• **Given records**:
★ ★ ★ ★

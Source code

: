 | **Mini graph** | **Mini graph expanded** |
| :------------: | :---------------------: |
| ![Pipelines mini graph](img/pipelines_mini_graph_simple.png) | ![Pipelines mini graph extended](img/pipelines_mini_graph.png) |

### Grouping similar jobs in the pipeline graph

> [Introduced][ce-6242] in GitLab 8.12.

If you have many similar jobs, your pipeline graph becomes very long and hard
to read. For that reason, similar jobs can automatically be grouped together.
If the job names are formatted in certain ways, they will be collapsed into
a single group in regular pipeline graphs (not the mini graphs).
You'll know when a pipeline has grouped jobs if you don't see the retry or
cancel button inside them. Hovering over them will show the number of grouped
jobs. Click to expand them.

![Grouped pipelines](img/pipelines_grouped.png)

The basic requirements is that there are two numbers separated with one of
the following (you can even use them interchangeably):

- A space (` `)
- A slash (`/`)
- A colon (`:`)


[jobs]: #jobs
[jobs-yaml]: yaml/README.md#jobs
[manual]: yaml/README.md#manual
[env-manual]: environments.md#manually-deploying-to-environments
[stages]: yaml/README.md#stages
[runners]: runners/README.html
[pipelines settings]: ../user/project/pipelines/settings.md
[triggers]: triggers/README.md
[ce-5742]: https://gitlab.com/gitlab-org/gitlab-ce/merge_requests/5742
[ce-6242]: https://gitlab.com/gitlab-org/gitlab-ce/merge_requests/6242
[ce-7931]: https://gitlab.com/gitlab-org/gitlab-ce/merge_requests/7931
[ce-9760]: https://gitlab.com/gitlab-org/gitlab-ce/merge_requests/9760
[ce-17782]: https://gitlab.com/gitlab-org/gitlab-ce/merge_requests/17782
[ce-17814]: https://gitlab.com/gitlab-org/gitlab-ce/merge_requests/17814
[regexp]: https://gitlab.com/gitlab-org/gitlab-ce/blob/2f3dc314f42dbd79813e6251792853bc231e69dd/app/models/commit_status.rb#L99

★ ★ ★ ★

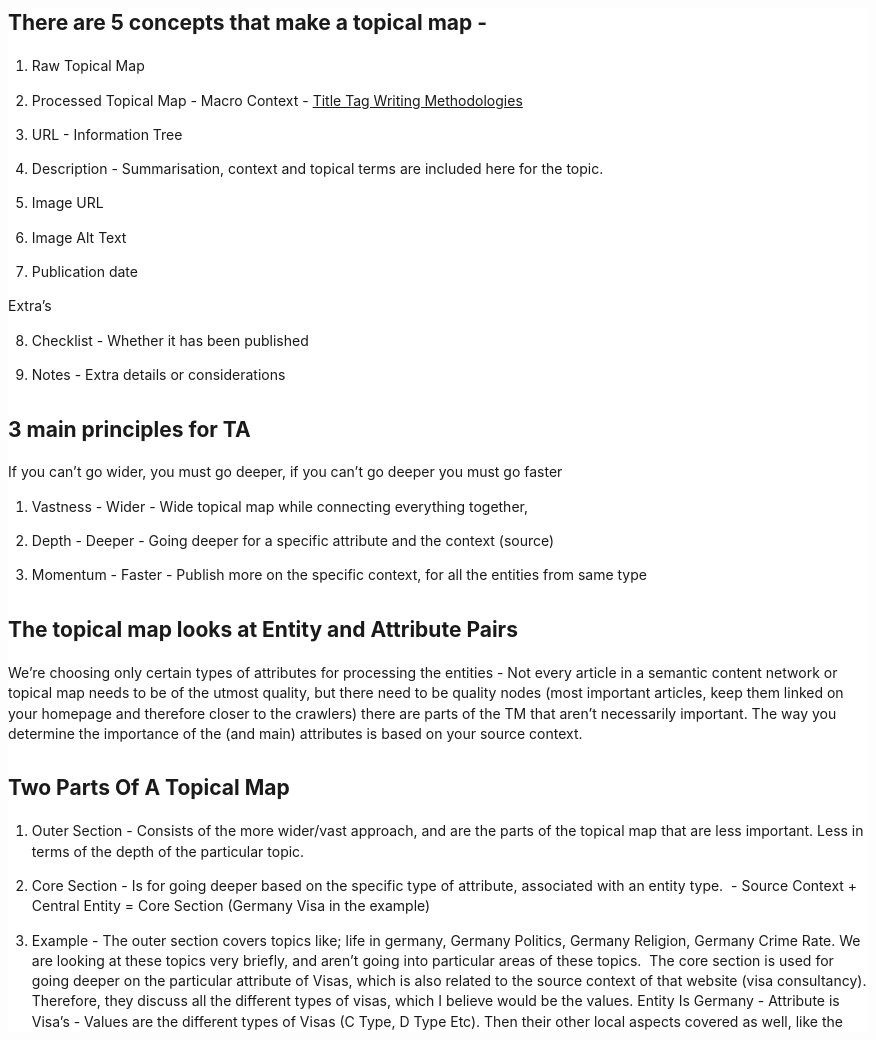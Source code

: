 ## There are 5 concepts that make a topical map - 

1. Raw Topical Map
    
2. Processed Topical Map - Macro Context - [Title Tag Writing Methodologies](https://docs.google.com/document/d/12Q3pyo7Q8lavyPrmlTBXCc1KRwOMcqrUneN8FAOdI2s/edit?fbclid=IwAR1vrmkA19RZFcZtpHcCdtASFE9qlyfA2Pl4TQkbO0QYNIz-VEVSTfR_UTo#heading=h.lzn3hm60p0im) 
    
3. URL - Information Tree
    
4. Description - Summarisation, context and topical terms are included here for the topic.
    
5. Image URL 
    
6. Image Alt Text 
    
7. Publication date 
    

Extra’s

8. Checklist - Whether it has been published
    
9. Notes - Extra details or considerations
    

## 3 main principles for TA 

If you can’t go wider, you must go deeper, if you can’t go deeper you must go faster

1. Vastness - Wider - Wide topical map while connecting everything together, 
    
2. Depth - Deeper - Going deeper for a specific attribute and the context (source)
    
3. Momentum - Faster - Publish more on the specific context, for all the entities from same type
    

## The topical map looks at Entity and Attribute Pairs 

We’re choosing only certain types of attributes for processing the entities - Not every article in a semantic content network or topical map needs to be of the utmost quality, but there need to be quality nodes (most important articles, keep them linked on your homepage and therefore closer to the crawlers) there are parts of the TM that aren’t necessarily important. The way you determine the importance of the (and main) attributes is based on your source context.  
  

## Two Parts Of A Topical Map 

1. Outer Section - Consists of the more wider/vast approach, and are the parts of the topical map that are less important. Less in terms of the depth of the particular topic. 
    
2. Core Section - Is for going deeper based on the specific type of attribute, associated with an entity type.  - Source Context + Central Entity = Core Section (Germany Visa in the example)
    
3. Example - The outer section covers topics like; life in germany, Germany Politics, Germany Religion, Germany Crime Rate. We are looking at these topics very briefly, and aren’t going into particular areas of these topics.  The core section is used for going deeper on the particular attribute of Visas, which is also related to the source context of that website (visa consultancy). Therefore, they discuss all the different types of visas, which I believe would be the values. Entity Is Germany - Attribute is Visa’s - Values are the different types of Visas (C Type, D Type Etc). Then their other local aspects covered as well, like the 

★ ★ ★ ★

• **Activity**: Each line of the data in which the string "Extra" appears needs to be copied.

• **Response to the task**:
Extra’s
9. Notes - Extra details or considerations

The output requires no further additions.